I find Imagery the most powerful tool in content design, so there was no question to proceed with the pictures as oppose to icons or plain text, which proved themselves ineffective already.

Meanwhile another design critique happened and my design resulted in using the ready-made component for the category. We decided to go with one row of categories, because 10 items was too small a number to allow a proper horizontal scroll.

The final test was ON for 1 month in FR, DE and BE markets and worked as a 50/50 A/B test, iOS and Android only.

   


RESULTS


We measured engagement rate and time to reach quant, and a follow up survey with CSAT for qual. No miracle happened, no sugarcoating here. We learned plenty though:
  1. Engagement rate did not move significantly enough to roll out;
  2. Time to reach improved slightly but didn’t effect the money metric;
  3. In the follow up survey we saw positive feedback and GOOD CSAT score.


What’s next?


The feedback was ambiguous and made us roll back. It brought us back to Persona and UJM work and as a result to reconsidering the placement of the feature. It belonged to a Home page because that’s where the Browsing persona lives. Also, it worked great with high-end brands categories. Fast forward, it is now a widely used component for new and multi-dimensional categories.
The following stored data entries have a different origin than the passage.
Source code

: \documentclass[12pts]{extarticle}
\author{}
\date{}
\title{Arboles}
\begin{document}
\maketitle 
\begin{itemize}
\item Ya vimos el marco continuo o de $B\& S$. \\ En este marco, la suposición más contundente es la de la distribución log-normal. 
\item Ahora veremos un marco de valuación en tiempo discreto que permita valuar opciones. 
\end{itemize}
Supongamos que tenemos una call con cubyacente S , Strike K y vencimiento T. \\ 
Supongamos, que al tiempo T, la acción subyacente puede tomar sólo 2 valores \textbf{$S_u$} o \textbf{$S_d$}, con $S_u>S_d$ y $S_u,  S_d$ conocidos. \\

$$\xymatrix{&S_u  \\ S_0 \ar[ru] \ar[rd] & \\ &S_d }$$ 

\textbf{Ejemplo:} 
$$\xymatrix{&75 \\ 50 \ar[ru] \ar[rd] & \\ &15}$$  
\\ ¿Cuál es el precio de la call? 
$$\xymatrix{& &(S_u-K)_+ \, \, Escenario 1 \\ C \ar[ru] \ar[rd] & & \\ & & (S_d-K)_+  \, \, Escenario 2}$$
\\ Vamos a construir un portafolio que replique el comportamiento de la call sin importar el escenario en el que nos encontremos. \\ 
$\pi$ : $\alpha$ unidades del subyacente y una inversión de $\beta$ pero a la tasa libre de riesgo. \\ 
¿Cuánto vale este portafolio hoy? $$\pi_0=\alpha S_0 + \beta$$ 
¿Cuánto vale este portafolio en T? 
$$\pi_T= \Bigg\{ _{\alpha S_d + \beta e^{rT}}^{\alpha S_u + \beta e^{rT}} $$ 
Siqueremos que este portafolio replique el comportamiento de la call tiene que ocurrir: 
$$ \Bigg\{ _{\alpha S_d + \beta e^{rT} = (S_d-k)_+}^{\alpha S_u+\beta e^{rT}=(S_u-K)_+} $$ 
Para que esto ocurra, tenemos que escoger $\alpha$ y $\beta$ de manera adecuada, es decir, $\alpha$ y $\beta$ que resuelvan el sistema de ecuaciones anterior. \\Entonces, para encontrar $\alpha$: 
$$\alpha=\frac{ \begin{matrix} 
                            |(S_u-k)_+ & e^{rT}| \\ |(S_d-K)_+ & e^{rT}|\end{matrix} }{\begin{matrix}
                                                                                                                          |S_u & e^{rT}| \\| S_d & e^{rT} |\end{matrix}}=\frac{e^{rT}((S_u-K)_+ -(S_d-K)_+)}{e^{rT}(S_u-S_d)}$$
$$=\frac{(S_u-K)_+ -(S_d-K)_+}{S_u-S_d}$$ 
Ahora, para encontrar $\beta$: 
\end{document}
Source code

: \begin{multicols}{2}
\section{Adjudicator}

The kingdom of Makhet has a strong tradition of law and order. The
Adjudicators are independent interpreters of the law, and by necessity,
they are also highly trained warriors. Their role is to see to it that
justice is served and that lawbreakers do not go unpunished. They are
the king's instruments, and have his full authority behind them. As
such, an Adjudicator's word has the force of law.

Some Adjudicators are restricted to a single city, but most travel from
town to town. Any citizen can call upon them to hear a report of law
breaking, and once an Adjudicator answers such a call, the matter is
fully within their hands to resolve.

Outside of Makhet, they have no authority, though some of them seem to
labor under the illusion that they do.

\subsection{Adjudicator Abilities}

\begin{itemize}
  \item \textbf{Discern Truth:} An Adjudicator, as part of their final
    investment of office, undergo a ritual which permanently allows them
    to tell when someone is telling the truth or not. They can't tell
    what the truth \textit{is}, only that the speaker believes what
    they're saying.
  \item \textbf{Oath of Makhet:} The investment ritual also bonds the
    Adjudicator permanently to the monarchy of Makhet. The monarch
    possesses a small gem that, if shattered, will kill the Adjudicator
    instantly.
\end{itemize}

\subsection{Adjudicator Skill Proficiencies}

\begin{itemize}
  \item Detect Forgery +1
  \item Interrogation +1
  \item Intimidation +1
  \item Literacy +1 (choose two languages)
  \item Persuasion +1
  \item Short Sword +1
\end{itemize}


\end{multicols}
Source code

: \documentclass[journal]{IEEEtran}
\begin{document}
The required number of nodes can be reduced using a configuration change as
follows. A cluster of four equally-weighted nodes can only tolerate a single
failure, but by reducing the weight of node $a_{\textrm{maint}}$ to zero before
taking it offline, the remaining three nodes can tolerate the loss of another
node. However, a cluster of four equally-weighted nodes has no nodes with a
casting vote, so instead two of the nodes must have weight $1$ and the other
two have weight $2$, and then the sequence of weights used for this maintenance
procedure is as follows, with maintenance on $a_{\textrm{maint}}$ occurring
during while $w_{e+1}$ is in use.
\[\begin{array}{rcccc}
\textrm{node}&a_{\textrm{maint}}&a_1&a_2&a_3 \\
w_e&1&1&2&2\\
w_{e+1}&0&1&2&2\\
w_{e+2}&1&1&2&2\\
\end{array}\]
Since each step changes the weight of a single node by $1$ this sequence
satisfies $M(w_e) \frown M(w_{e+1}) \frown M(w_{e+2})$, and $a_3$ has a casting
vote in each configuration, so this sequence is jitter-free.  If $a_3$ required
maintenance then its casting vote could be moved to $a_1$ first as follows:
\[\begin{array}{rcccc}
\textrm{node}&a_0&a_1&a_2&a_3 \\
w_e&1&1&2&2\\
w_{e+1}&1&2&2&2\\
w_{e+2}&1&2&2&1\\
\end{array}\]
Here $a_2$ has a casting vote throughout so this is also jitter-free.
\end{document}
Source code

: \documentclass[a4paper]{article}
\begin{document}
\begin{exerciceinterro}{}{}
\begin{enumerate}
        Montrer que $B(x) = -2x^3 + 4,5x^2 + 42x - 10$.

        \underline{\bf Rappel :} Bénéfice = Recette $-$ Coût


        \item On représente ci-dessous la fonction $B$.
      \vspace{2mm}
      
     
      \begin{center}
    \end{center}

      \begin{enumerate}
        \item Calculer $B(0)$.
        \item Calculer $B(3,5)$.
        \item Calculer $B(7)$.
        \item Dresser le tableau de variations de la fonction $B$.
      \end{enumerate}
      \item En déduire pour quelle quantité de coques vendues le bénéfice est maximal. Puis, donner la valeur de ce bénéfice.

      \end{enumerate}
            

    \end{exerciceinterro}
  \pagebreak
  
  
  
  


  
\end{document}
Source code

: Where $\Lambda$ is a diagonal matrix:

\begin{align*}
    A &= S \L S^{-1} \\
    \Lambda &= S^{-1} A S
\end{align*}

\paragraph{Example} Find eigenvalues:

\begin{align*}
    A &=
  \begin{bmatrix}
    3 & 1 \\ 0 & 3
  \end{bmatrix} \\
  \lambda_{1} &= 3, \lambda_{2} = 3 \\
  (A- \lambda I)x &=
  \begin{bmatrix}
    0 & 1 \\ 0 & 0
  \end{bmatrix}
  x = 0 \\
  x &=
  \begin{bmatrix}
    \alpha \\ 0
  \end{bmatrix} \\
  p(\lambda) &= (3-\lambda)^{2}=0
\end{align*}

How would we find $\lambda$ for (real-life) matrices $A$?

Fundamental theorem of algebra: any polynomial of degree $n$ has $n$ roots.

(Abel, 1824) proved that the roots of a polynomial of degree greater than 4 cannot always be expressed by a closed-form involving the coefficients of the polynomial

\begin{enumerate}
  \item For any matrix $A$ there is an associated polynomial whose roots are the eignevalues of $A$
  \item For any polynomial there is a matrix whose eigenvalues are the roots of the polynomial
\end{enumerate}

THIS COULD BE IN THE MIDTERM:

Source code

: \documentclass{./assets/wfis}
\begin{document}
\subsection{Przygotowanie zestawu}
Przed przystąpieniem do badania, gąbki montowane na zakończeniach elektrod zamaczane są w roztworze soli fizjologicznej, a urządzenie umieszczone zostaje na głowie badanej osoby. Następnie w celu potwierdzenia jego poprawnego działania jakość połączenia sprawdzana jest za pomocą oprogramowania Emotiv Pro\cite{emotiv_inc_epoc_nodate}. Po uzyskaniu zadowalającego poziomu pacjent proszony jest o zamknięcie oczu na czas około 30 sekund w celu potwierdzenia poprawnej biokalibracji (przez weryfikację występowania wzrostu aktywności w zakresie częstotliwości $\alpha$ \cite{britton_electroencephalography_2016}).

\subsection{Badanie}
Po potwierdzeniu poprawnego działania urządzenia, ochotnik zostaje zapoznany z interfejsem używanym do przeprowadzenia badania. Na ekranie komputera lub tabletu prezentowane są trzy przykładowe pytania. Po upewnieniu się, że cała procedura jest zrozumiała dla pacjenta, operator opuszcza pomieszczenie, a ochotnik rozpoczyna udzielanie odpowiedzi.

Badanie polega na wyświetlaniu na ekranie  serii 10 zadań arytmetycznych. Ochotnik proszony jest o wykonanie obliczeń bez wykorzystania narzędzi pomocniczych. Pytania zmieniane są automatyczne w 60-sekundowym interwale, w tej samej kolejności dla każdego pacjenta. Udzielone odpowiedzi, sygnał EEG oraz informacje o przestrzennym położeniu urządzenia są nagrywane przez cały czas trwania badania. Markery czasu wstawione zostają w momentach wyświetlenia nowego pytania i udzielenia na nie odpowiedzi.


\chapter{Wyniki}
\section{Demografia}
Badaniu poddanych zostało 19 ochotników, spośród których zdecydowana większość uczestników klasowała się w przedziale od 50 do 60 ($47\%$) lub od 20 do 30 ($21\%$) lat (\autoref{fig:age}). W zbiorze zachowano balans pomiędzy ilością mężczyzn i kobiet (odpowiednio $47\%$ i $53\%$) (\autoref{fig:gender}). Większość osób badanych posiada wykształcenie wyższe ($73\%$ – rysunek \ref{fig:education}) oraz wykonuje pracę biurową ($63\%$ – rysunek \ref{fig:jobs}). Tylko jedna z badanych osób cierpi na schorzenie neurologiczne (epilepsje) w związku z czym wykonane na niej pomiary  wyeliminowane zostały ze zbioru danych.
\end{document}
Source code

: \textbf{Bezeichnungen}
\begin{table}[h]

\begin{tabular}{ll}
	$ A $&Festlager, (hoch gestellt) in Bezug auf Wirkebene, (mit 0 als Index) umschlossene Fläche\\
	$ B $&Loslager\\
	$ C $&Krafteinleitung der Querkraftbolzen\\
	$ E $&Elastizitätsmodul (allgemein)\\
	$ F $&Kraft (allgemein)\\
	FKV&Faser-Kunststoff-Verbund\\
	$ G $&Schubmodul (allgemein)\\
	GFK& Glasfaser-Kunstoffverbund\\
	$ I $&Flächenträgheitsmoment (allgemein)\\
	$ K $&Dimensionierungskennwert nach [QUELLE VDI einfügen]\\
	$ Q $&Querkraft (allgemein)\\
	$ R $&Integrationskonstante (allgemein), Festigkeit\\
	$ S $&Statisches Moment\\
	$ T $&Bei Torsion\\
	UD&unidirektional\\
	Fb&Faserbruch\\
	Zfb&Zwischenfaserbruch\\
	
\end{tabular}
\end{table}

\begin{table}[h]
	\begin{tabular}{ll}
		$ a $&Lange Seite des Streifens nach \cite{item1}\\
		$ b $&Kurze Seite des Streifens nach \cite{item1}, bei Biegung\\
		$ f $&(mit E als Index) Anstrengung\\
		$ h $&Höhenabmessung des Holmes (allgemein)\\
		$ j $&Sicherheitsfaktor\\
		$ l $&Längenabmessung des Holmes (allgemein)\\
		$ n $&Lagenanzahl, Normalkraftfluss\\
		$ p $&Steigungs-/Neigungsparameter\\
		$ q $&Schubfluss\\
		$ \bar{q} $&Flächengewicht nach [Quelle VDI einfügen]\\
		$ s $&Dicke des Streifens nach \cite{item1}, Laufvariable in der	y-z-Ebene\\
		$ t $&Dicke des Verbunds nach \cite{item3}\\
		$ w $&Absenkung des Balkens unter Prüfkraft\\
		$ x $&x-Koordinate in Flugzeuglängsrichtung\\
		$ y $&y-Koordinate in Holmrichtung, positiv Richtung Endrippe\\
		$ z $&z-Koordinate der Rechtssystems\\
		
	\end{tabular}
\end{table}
Seasonality is another topic I wanted to look into. You can’t suggest dresses during winter (except it’s a festive dress). Basically in the ideal world those categories should be dynamic and change based on a multi-dimensional engine, incl. interests, previous searches, likelihood of purchasing etc.




2025 Concept — Dynamic Category Tokens


Evolving categories that adapt to context.

Token system

Token Source Example surface
Season Calendar / climate signals Summer sandals; Winter coats
Trend Trending searches / social signals Barbie‑core; Quiet luxury
Personal fit Size & style history Petite denim; Wide‑fit boots
Stock pulse Inventory velocity, freshness Newly listed sneakers; Back‑in‑stock bags

Engine sketch: image vectors (CLIP) + text tags (LLM) → rules layer builds dynamic stacks that replace a static Top‑categories row. Re-positioning to make them first-to-reach by the finger.

Note: no projections here — this is a concept to prototype and validate with real data.